Start of Task material
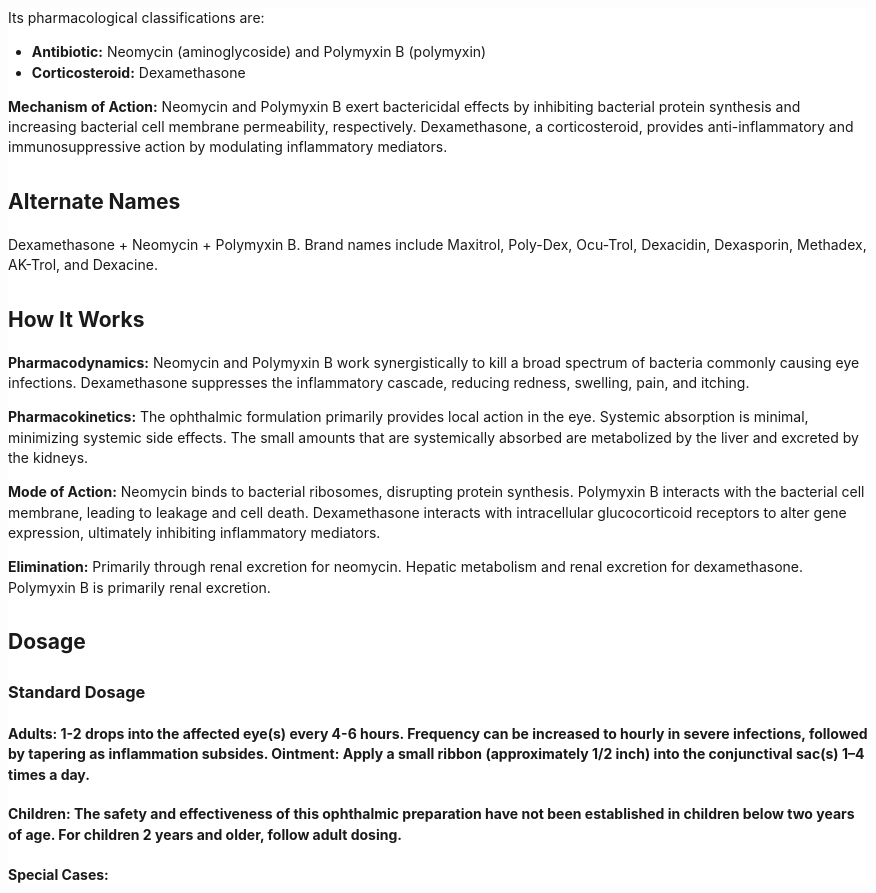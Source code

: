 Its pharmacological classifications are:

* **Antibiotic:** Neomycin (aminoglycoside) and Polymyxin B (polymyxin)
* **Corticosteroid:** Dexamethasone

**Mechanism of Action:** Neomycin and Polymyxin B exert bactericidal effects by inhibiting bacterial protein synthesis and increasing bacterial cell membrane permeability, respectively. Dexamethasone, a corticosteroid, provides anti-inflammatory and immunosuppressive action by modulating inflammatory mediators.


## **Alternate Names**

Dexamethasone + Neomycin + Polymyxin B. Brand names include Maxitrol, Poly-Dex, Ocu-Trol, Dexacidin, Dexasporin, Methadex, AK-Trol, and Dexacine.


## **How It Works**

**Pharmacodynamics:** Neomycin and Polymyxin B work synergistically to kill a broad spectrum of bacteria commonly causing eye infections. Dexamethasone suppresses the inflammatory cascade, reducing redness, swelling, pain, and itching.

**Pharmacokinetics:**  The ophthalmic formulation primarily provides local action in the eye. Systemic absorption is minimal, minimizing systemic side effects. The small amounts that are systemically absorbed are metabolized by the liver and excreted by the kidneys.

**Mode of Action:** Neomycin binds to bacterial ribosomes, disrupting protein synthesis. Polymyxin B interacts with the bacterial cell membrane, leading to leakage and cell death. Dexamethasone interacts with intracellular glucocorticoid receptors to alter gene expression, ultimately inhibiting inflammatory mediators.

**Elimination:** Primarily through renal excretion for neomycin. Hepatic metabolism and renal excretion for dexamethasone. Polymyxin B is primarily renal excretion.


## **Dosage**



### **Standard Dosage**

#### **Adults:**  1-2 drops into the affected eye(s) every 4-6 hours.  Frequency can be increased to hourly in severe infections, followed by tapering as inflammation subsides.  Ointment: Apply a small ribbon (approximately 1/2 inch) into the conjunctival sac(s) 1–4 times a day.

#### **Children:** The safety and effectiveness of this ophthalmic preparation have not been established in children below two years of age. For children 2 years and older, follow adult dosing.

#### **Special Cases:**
End of Task material
Start of Task material
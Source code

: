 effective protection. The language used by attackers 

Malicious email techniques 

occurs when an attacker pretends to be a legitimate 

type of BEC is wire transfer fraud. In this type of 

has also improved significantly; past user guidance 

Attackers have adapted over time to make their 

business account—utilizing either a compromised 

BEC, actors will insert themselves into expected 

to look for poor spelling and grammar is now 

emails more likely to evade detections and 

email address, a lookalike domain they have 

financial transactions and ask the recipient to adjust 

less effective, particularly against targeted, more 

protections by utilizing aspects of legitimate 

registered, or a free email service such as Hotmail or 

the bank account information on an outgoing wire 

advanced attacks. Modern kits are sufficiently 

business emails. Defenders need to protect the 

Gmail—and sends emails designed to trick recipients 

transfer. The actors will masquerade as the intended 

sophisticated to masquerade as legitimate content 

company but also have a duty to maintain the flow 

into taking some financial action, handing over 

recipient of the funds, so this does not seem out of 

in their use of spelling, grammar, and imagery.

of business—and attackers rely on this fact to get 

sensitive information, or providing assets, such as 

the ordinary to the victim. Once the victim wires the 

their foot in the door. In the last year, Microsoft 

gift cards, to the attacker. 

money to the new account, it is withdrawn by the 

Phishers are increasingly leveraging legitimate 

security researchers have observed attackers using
End of Task material
> Activity:
Among the entries above, locate the lines containing "protections by utilizing" and "security researchers have", and transcribe exactly those two lines and all lines between.

> Written response:
protections by utilizing aspects of legitimate 

registered, or a free email service such as Hotmail or 

the bank account information on an outgoing wire 

advanced attacks. Modern kits are sufficiently 

business emails. Defenders need to protect the 

Gmail—and sends emails designed to trick recipients 

transfer. The actors will masquerade as the intended 

sophisticated to masquerade as legitimate content 

company but also have a duty to maintain the flow 

into taking some financial action, handing over 

recipient of the funds, so this does not seem out of 

in their use of spelling, grammar, and imagery.

of business—and attackers rely on this fact to get 

sensitive information, or providing assets, such as 

the ordinary to the victim. Once the victim wires the 

their foot in the door. In the last year, Microsoft 

gift cards, to the attacker. 

money to the new account, it is withdrawn by the 

Phishers are increasingly leveraging legitimate 

security researchers have observed attackers using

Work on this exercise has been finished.